Task to carry out:
In the entries below, the lines from the one with "- **Helpfulness Score**" through the one with "## 🔐 Security & Privacy" are to be copied exactly; both ends count.

☆ ☆ ☆

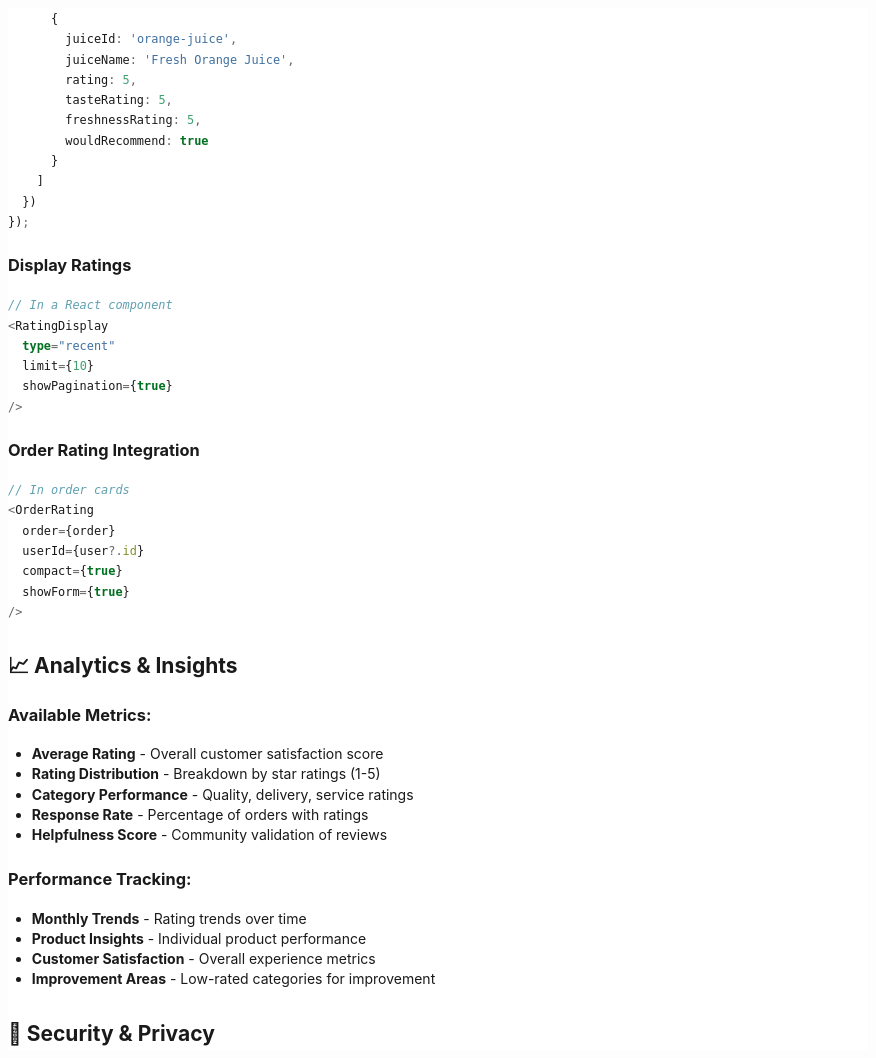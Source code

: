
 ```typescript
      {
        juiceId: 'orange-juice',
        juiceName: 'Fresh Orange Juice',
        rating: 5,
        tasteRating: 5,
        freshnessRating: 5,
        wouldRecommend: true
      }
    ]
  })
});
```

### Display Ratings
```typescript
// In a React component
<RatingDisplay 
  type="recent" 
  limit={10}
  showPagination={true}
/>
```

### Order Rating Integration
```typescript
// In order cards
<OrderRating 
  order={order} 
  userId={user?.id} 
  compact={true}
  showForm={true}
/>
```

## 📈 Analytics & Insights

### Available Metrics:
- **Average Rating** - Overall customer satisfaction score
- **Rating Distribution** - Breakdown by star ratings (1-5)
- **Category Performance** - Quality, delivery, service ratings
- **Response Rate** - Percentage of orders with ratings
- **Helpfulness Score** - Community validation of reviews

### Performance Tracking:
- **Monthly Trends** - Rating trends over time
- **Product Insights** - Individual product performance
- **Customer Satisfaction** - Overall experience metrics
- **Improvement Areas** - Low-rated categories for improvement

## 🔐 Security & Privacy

☆ ☆ ☆

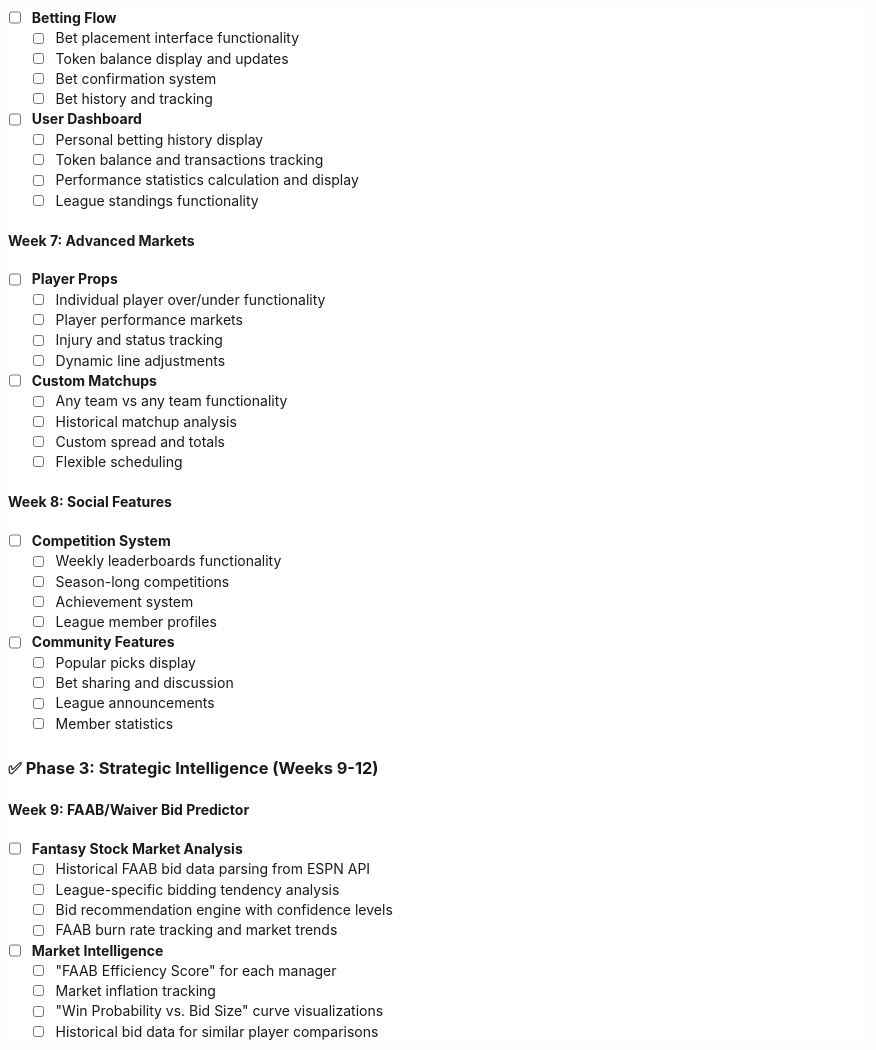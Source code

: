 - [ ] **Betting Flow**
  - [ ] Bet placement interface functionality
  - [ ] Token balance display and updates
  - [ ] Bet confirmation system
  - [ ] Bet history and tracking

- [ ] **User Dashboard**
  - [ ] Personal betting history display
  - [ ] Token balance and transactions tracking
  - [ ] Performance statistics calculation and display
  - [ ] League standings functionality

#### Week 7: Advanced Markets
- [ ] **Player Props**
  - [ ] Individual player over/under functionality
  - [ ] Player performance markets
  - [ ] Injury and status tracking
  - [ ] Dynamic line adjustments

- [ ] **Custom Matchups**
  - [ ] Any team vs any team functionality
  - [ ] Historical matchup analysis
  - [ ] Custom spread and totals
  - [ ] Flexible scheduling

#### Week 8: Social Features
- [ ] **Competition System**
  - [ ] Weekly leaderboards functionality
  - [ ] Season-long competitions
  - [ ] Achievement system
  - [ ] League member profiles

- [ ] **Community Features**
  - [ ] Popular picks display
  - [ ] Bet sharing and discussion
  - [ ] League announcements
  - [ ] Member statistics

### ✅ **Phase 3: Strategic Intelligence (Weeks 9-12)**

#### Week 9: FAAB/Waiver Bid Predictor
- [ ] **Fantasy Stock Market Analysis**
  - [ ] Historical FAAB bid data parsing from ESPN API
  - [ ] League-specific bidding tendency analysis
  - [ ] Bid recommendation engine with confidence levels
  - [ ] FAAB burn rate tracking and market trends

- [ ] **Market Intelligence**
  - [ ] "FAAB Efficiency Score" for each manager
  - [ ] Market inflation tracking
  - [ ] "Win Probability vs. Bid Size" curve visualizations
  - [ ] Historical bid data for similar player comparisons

☆ ☆ ☆

Response to this exercise:
- **Helpfulness Score** - Community validation of reviews

### Performance Tracking:
- **Monthly Trends** - Rating trends over time
- **Product Insights** - Individual product performance
- **Customer Satisfaction** - Overall experience metrics
- **Improvement Areas** - Low-rated categories for improvement

## 🔐 Security & Privacy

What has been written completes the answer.